The Claimants’ proposition that the terms of the management agreement indicated that the boys must have made a parallel contractual relationship between themselves was not supported by an examination of those terms. For example, the management agreement was for a term of five years with specific early termination provisions, whereas the suggested contract and alleged partnership was said to be at will. Additionally, the judge considered that the fact that the boys did not make a contract about the songs made it less likely that they entered into a contractual partnership, given the emphasis laid by the Claimants on the fact that the partnership was for the purpose of collaborating in song writing. As to whether a contract of partnership could be implied from conduct, for much the same reason the judge concluded that the activities of the four boys between January 2001 and October 2001, which were consistent with the non-contractual arrangements made in January 2001, did not justify an inference that they must at some time, after the initial meeting, have turned a noncontractual relationship into a contractual relationship. Accordingly, there was no contract of partnership, express or implied.

As there was no partnership, the question of partnership property did not arise. But for the settlement agreement, the ownership of the copyright in the songs was thought to be determined amongst the four individuals and not as partnership property.

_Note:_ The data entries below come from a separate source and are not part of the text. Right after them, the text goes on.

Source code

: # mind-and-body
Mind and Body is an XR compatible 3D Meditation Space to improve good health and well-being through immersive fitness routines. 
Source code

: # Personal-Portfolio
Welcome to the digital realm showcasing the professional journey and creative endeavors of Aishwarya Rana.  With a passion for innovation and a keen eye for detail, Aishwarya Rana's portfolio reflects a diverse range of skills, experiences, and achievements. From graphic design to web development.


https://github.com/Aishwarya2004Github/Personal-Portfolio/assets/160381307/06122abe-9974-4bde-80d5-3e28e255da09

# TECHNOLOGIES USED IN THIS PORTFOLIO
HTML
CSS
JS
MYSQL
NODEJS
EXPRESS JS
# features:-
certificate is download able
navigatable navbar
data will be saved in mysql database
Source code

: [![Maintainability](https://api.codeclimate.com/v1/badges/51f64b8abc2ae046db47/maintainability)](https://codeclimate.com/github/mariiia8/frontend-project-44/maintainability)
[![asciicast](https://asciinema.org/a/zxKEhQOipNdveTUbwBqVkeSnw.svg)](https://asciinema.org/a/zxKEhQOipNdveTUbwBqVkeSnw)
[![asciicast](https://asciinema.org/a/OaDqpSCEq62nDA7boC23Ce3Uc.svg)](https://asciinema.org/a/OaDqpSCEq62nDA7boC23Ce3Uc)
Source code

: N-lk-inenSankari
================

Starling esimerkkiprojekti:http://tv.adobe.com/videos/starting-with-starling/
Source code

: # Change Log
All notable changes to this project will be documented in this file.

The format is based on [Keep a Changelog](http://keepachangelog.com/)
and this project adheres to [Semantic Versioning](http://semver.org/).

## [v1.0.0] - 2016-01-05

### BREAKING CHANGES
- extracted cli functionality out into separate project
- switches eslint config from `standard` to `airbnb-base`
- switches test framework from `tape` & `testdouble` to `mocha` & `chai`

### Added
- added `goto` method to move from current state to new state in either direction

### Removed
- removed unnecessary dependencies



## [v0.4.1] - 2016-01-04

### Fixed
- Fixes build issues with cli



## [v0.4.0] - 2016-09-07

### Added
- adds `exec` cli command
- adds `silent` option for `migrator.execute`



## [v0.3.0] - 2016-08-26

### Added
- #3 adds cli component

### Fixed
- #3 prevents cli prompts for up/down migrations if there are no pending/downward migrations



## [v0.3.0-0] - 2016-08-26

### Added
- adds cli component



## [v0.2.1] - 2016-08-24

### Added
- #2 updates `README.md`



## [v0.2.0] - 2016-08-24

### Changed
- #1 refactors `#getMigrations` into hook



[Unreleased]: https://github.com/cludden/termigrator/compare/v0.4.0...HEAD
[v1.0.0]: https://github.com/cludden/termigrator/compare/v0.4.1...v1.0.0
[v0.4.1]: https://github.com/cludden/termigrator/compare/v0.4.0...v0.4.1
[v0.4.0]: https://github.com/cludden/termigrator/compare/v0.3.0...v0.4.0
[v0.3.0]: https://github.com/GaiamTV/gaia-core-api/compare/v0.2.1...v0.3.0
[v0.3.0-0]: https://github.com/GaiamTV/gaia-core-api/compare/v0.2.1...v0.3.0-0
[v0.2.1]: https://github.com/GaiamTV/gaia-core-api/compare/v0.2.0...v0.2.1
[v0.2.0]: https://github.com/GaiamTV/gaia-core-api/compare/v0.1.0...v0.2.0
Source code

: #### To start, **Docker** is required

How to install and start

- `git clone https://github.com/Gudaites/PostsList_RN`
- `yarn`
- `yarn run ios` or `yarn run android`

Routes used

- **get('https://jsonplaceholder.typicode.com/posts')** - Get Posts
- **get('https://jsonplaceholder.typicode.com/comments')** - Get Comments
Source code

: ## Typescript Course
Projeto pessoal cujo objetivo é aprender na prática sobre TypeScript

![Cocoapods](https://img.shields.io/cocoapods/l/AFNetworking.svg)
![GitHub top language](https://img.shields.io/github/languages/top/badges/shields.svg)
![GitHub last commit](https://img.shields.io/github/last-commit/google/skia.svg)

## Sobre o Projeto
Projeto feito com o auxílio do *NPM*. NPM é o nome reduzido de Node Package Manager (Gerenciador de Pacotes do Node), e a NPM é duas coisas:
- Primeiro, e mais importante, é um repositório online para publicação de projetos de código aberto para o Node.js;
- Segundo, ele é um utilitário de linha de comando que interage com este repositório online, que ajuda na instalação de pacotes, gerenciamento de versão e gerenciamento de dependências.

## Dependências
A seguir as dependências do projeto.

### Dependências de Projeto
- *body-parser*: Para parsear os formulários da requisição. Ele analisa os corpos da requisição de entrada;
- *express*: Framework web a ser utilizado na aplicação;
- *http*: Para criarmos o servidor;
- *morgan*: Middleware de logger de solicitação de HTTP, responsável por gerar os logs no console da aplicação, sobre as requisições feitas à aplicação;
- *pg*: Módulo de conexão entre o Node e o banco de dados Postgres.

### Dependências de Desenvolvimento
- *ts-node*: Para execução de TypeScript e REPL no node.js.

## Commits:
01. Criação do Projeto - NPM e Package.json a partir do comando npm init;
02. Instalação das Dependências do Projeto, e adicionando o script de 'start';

Similarly, because there was no partnership, the name Busted could not be partnership property and any goodwill in it, which on the facts the judge concluded did not exist to any significant degree, would be owned by the four boys, but not as partners.


If the settlement agreement had been set aside, the judge would have had the unenviable task, in the absence of a partnership, of assessing according to their contributions the respective shares in the ownership of the copyright in the songs amongst the four boys as individuals. Indeed, he considered doing so but thought better of it on account of the significantly conflicting evidence and the magnitude of the task. As to the existence of a partnership at will, the judge’s findings were strongly influenced by the fact that he considered the boys too young to appreciate the potential significance of what they were doing. That may be the case in the sense that young boys forming a band and making up tunes are not likely to have any sense of how to go about determining how the ownership of those songs and tunes are shared. That does not, however, necessarily mean they do not have a sense that they are part of something that is shared between them and that it would be very unfair if one or some of them were to claim that they were the sole creators of the work. It will not always be clear, as it was to the judge in this case, at what point that “sense” will be sufficiently strong, and evidently so, that a contractual relationship amounting to a partnership may be implied.